A further limitation of the stimuli used in many of the presented simulations is that there were no features in common between the stimulus categories. In the visual system, however, stimuli may share several features with those from other categories. As demonstrated with the simulations using overlapping categories, if these shared features are regularly present in examples of each category and constitute a large proportion of the visible features, they will tend to bring the stimuli into synchrony with one another.
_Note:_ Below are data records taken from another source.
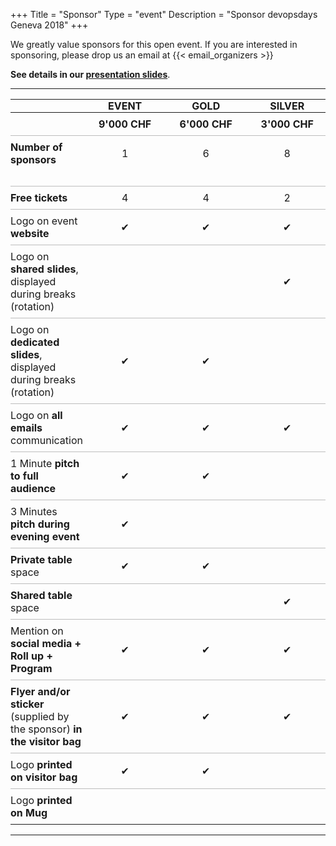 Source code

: +++
Title = "Sponsor"
Type = "event"
Description = "Sponsor devopsdays Geneva 2018"
+++

<style>
  thead th {
    padding: 0 2.5rem;
  }

  tbody tr:nth-child(2) td {
    padding-bottom: 2rem;
  }

  tbody tr:not(:first-child) {
    border-top: 1px solid #BDBDBD;
  }
  tbody td {
    padding: 0.5rem 0;
  }
</style>

We greatly value sponsors for this open event. If you are interested in sponsoring, please drop us an email at {{< email_organizers >}}

**See details in our [presentation slides](https://drive.google.com/file/d/1cCjPfcQCoXPZQu8m43YhwDp1KX3N-9Ui/view?usp=sharing)**.

<hr>

|                                                                           |     EVENT     |     GOLD      |    SILVER     |    BRONZE     |     MUG     |
| ------------------------------------------------------------------------- | :-----------: | :-----------: | :-----------: | :-----------: | :---------: |
|                                                                           | **9'000 CHF** | **6'000 CHF** | **3'000 CHF** | **1'500 CHF** | **500 CHF** |
| **Number of sponsors**                                                    |       1       |       6       |       8       |      12       |      8      |
| **Free tickets**                                                          |       4       |       4       |       2       |       1       |      0      |
| Logo on event **website**                                                 |       ✔       |       ✔       |       ✔       |       ✔       |             |
| Logo on **shared slides**, displayed during breaks (rotation)             |               |               |       ✔       |       ✔       |             |
| Logo on **dedicated slides**, displayed during breaks (rotation)          |       ✔       |       ✔       |               |               |             |
| Logo on **all emails** communication                                      |       ✔       |       ✔       |       ✔       |               |             |
| 1 Minute **pitch to full audience**                                       |       ✔       |       ✔       |               |               |             |
| 3 Minutes **pitch during evening event**                                  |       ✔       |               |               |               |             |
| **Private table** space                                                   |       ✔       |       ✔       |               |               |             |
| **Shared table** space                                                    |               |               |       ✔       |               |             |
| Mention on **social media + Roll up + Program**                           |       ✔       |       ✔       |       ✔       |               |             |
| **Flyer and/or sticker** (supplied by the sponsor) **in the visitor bag** |       ✔       |       ✔       |       ✔       |       ✔       |             |
| Logo **printed on visitor bag**                                           |       ✔       |       ✔       |               |               |             |
| Logo **printed on Mug**                                                   |               |               |               |               |      ✔      |

<!--
<hr/>

<div style="width:590px">
<table border=1 cellspacing=1>
  <tr>
    <th><i>packages</i></th>
    <th><center><b><u>Bronze<br />1000 usd</u></center></b></th>
    <th><center><b><u>Silver<br />3000 usd</u></center></b></th>
    <th><center><b><u>Gold<br />5000 usd</u></center></b></th>
    <th></th>
  </tr>
<tr><td>2 included tickets</td><td bgcolor="gold">&nbsp;</td><td bgcolor="gold">&nbsp;</td><td bgcolor="gold">&nbsp;</td></tr>
<tr><td>logo on event website</td><td bgcolor="gold">&nbsp;</td><td bgcolor="gold">&nbsp;</td><td bgcolor="gold">&nbsp;</td></tr>
<tr><td>logo on shared slide, rotating during breaks</td><td bgcolor="gold">&nbsp;</td><td bgcolor="gold">&nbsp;</td><td bgcolor="gold">&nbsp;</td></tr>
<tr><td>logo on all email communication</td><td>&nbsp;</td><td bgcolor="gold">&nbsp;</td><td bgcolor="gold">&nbsp;</td></tr>
<tr><td>logo on its own slide, rotating during breaks</td><td>&nbsp;</td><td bgcolor="gold">&nbsp;</td><td bgcolor="gold">&nbsp;</td></tr>
<tr><td>1 minute pitch to full audience (including streaming audience)</td><td>&nbsp;</td><td>&nbsp;</td><td bgcolor="gold">&nbsp;</td></tr></tr>
<tr><td>2 additional tickets (4 in total)</td><td>&nbsp;</td><td bgcolor="gold">&nbsp;</td><td>&nbsp;</td></tr>
<tr><td>4 additional tickets (6 in total)</td><td>&nbsp;</td><td>&nbsp;</td><td bgcolor="gold">&nbsp;</td></tr>
<tr><td>shared table for swag</td><td>&nbsp;</td><td bgcolor="gold">&nbsp;</td><td>&nbsp;</td></tr>
<tr><td>booth/table space</td><td>&nbsp;</td><td>&nbsp;</td><td bgcolor="gold">&nbsp;</td></tr>
</table>
<hr/>
There are also opportunities for exclusive special sponsorships. We'll have sponsors for various events with special privileges for the sponsors of these events. If you are interested in special sponsorships or have a creative idea about how you can support the event, send us an email.
<br/>
<br/>

<br>
<br>
<table border=1 cellspacing=1>
  <tr>
    <th><i>Sponsor FAQ</i></th>
    <th><center><b>Answers to questions frequently asked by sponsors&nbsp;&nbsp;&nbsp;&nbsp;&nbsp;&nbsp;&nbsp;&nbsp;&nbsp;&nbsp;&nbsp;&nbsp;&nbsp;&nbsp;&nbsp;&nbsp;&nbsp;&nbsp;&nbsp;&nbsp;&nbsp;&nbsp;&nbsp;&nbsp;&nbsp;&nbsp;&nbsp;&nbsp;&nbsp;&nbsp;&nbsp;&nbsp;&nbsp;&nbsp;&nbsp;&nbsp;&nbsp;&nbsp;&nbsp;&nbsp;&nbsp;&nbsp;&nbsp;&nbsp;&nbsp;&nbsp;&nbsp;&nbsp;&nbsp;</center></b></th>
    <th></th>
  </tr>
<tr><td>What dates/times can we set up and tear down?</td><td></td></tr>
<tr><td>How do we ship to the venue?</td><td></td></tr>
<tr><td>How do we ship from the venue?</td><td></td></tr>
<tr><td>Whom should we send?</td><td></td></tr>
<tr><td>What should we expect regarding electricity? (how much, any fees, etc)</td><td></td></tr>
<tr><td>What should we expect regarding WiFi? (how much, any fees, etc)</td><td></td></tr>
<tr><td>How do we order additional A/V equipment?</td><td></td></tr>
<tr><td>Additional important details</td><td></td></tr>
</table>
</div>

-->
<hr/>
However, during early visual experience, the statistical properties of the features would naturally form categories according to the frequency with which they are associated. Consequently, the more prototypical features of a category would be most strongly associated together, while less characteristic features (also found in members of other categories) would be relatively weakly connected. The connections of these shared features therefore may not be strong enough to synchronise two example stimuli in the presence of the more canonical features. Furthermore, with more natural stimuli, other mechanisms of differentiation may be available, such as spatial separation or independent movement, which have been shown to help segment a visual scene (Tromans et al. 2012; Evans and Stringer 2013). This would be interesting to explore in a more detailed model using filtered natural images as stimuli.

The same processes demonstrated here to encode category identity in lateral connections may be viewed from another perspective. If we consider the visual world to be more commonly composed of continuous contours rather than abrupt changes in feature orientation, low level visual features with similar orientation preferences would be more commonly coactive than those sets with perpendicular orientation preferences. Such statistics, combined with the lateral plasticity as described, would naturally lead to lateral connections between similar receptive field (orientation) preferences, as are found in the visual cortex of several species (Malach et al. 1994), potentially providing a neurophysiological explanation for the Gestalt principle of ‘good continuation’ or colinearity.

In future work, this mechanism could be applied to model the emergence of other Gestalt principles of perception. For example, if the connections between visual motion sensitive cells are self-organised in the same way, we expect that cells representing similar motion vectors would associate across the visual field, providing a basis for the principle of ‘Common fate’. In a more complex model with Gabor-filtered realistic visual inputs, such learned connections could also help to segment partially occluded stimuli, for example, based upon their texture or continuation of edges, and would provide an explanation for perceptual effects such as illusory contours.